Dari perspektif tersebut, jelas tidak ada perbedaan dengan definisi agama. Namun dalam pembicaraan sehari-hari, kultus biasanya dikonotasikan sebagai sebagai suatu kelompok yang memiliki kepercayaan dan praktik yang bertentangan dengan agama-agama standar, aneh, bahkan berbahaya. Singkatnya, kultus merupakan, mengikuti terminologi Departemen Agama, aliran sesat dan menyesatkan.


Kepercayaan Dasar

Ada sejumlah variasi, berikut adalah beberapa di antaranya:
      Bahwa bencana merupakan suatu keniscayaan;
      Bahwa bencana merupakan suatu hukuman atas perilaku manusia yang sudah menyimpang dari keteraturan yang ditetapkan ‘Tuhan;’
      Bahwa ada waktu yang pasti kapan terjadinya bencana tersebut;
      Bahwa hanya orang yang menjadi anggota suatu kelompok yang dapat menghindarkan diri dari bencana;
      Bahwa anggota harus melakukan segala sesuatu untuk menghindarkan diri dari bencana;
      Walau demikian, menghindarkan bencana bukan berarti tetap hidup, mereka justru menyambut kematian sebagai tahapan untuk melanjutkan kehidupan.


Ritual

Seperti agama-agama lainnya, kultus kiamat melakukan praktik devosi (beribadah, zikir, meditasi, berdoa), purifikasi (puasa),  sakrifasi (berderma, berkorban), dan sebagainya. Namun di luar itu mereka juga melakukan, antara lain mengumpulkan berbagai keperluan ‘hidup;’ termasuk senjata dan racun untuk ‘bela-diri;’ serta melakukan pembunuhan dan/atau bunuh diri massal.


Karakteristik Organisasi Kultus Kiamat

      Kepemimpinan karismatik;
      Otoritarian;
      Rekrutmen yang menipu;
      Pemakaian metode pengubahan pemikiran;
      Isolasi, baik fisik maupun psikologis;
      Tuntutan total atas kebaktian dan kepatuhan;
      Pemisahan yang tajam antara ‘kita’ (yang baik dan terselamatkan) dengan ‘mereka’ (yang jahat dan pasti masuk neraka);
      Bahasa khusus yang hanya dimengerti oleh anggota;
      Kontrol ketat atas perilaku.


Karakteristik Pemimpin Kultus Kiamat

      Dorongan untuk memperoleh kekuasaan dan kekayaan;
      Pribadi yang bermusuhan, kebencian, dan prasangka;
      Pribadi yang memberikan penilaian sebatas kulit pada orang lain;
      Orang yang menuntut kepatuhan mutlak pada pimpinan;
      Orang yang mengartikan kebaikan sebagai kelemahan; 
      Kecenderungan untuk memanipulasi orang lain;
      Sulit untuk dipuaskan;
      Pribadi yang paranoid;
      Karismatik;
      Manipulator ulung.  


Karakteristik Anggota Kultus Kiamat: Mengapa Mereka Bergabung?

      Idealis;
      Kepribadian sederhana;
      Pria;
      Kulit putih;
      Berusia muda (18-25 tahun);
      Sekitar 60% pernah mengikuti perguruan tinggi (S-1) walau hanya 20%-nya yang lulus;
      Kelas menengah;
      Pernah bergabung dengan komunitas Kristen atau Yahudi yang cukup rajin beribadah. 
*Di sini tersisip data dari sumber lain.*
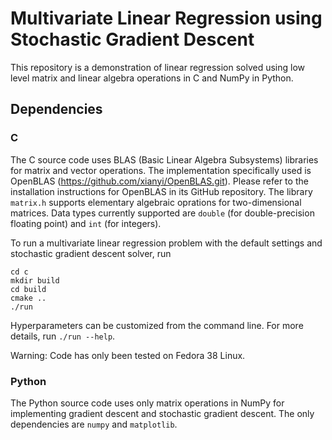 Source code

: # Multivariate Linear Regression using Stochastic Gradient Descent

This repository is a demonstration of linear regression solved using low level matrix and linear algebra operations in C and NumPy in Python. 

## Dependencies

### C 

The C source code uses BLAS (Basic Linear Algebra Subsystems) libraries for matrix and vector operations. The implementation specifically used is OpenBLAS (https://github.com/xianyi/OpenBLAS.git). Please refer to the installation instructions for OpenBLAS in its GitHub repository. The library `matrix.h` supports elementary algebraic oprations for two-dimensional matrices. Data types currently supported are `double` (for double-precision floating point) and `int` (for integers).

To run a multivariate linear regression problem with the default settings and stochastic gradient descent solver, run

```
cd c
mkdir build
cd build
cmake ..
./run
```

Hyperparameters can be customized from the command line. For more details, run `./run --help`.

Warning: Code has only been tested on Fedora 38 Linux. 

### Python

The Python source code uses only matrix operations in NumPy for implementing gradient descent and stochastic gradient descent. The only dependencies are `numpy` and `matplotlib`.
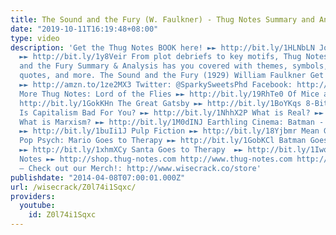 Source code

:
```yaml
---
title: The Sound and the Fury (W. Faulkner) - Thug Notes Summary and Analysis
date: "2019-10-11T16:19:48+08:00"
type: video
description: 'Get the Thug Notes BOOK here! ►► http://bit.ly/1HLNbLN Join Wisecrack!
  ►► http://bit.ly/1y8Veir From plot debriefs to key motifs, Thug Notes’ The Sound
  and the Fury Summary & Analysis has you covered with themes, symbols, important
  quotes, and more. The Sound and the Fury (1929) William Faulkner Get the book here
  ►► http://amzn.to/1ze2MX3 Twitter: @SparkySweetsPhd Facebook: http://on.fb.me/1Nhiba7
  More Thug Notes: Lord of the Flies ►► http://bit.ly/19RhTe0 Of Mice and Men  ►►
  http://bit.ly/1GokKHn The Great Gatsby ►► http://bit.ly/1BoYKqs 8-Bit Philosophy:
  Is Capitalism Bad For You? ►► http://bit.ly/1NhhX2P What is Real? ►► http://bit.ly/1HHC9g1
  What is Marxism? ►► http://bit.ly/1M0dINJ Earthling Cinema: Batman - The Dark Knight
  ►► http://bit.ly/1buIi1J Pulp Fiction ►► http://bit.ly/18Yjbmr Mean Girls ►► http://bit.ly/1GWjlpy
  Pop Psych: Mario Goes to Therapy ►► http://bit.ly/1GobKCl Batman Goes to Therapy
  ►► http://bit.ly/1xhmXCy Santa Goes to Therapy  ►► http://bit.ly/1Iwqpuo Shop Thug
  Notes ►► http://shop.thug-notes.com http://www.thug-notes.com http://www.wisecrack.co
  – Check out our Merch!: http://www.wisecrack.co/store'
publishdate: "2014-04-08T07:00:01.000Z"
url: /wisecrack/Z0l74i1Sqxc/
providers:
  youtube:
    id: Z0l74i1Sqxc
---
```


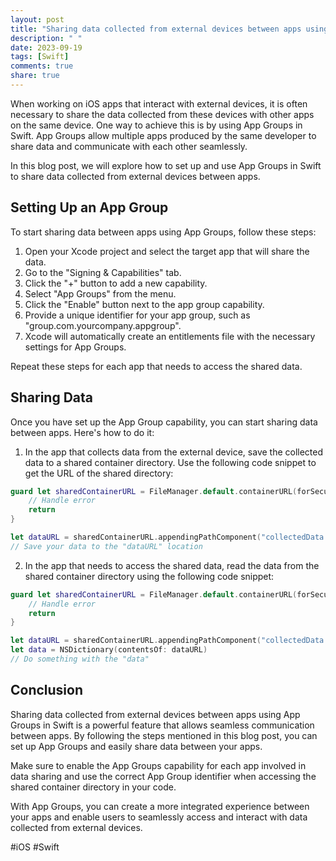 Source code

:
 ```yaml
---
layout: post
title: "Sharing data collected from external devices between apps using App Groups in Swift"
description: " "
date: 2023-09-19
tags: [Swift]
comments: true
share: true
---
```


When working on iOS apps that interact with external devices, it is often necessary to share the data collected from these devices with other apps on the same device. One way to achieve this is by using App Groups in Swift. App Groups allow multiple apps produced by the same developer to share data and communicate with each other seamlessly.

In this blog post, we will explore how to set up and use App Groups in Swift to share data collected from external devices between apps.

## Setting Up an App Group

To start sharing data between apps using App Groups, follow these steps:

1. Open your Xcode project and select the target app that will share the data.
2. Go to the "Signing & Capabilities" tab.
3. Click the "+" button to add a new capability.
4. Select "App Groups" from the menu.
5. Click the "Enable" button next to the app group capability.
6. Provide a unique identifier for your app group, such as "group.com.yourcompany.appgroup".
7. Xcode will automatically create an entitlements file with the necessary settings for App Groups.

Repeat these steps for each app that needs to access the shared data.

## Sharing Data

Once you have set up the App Group capability, you can start sharing data between apps. Here's how to do it:

1. In the app that collects data from the external device, save the collected data to a shared container directory. Use the following code snippet to get the URL of the shared directory:

```swift
guard let sharedContainerURL = FileManager.default.containerURL(forSecurityApplicationGroupIdentifier: "group.com.yourcompany.appgroup") else {
    // Handle error
    return
}

let dataURL = sharedContainerURL.appendingPathComponent("collectedData.plist")
// Save your data to the "dataURL" location
```

2. In the app that needs to access the shared data, read the data from the shared container directory using the following code snippet:

```swift
guard let sharedContainerURL = FileManager.default.containerURL(forSecurityApplicationGroupIdentifier: "group.com.yourcompany.appgroup") else {
    // Handle error
    return
}

let dataURL = sharedContainerURL.appendingPathComponent("collectedData.plist")
let data = NSDictionary(contentsOf: dataURL)
// Do something with the "data"
```

## Conclusion

Sharing data collected from external devices between apps using App Groups in Swift is a powerful feature that allows seamless communication between apps. By following the steps mentioned in this blog post, you can set up App Groups and easily share data between your apps.

Make sure to enable the App Groups capability for each app involved in data sharing and use the correct App Group identifier when accessing the shared container directory in your code.

With App Groups, you can create a more integrated experience between your apps and enable users to seamlessly access and interact with data collected from external devices.

#iOS #Swift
Disfungsi Kultus Kiamat: Korban Manusia

      People’s Temple, Jim Jones, November 1978, melakukan bunuh diri (dibunuh?)  yang membawa korban 912 orang di Guyana.
      The Branch Davidian Seventh-Day Adventists, David Koresh, 1994, 80 orang anggota bunuh diri (dibunuh?) di Waco, Texas.
      Aum Shinrikyo, Shoko Asahara, 1995  membunuh 13 penumpang, mencederai parah 54 orang dan sekitar 5.000 orang terkena efek gas sarin di kereta api bawah tanah Tokyo.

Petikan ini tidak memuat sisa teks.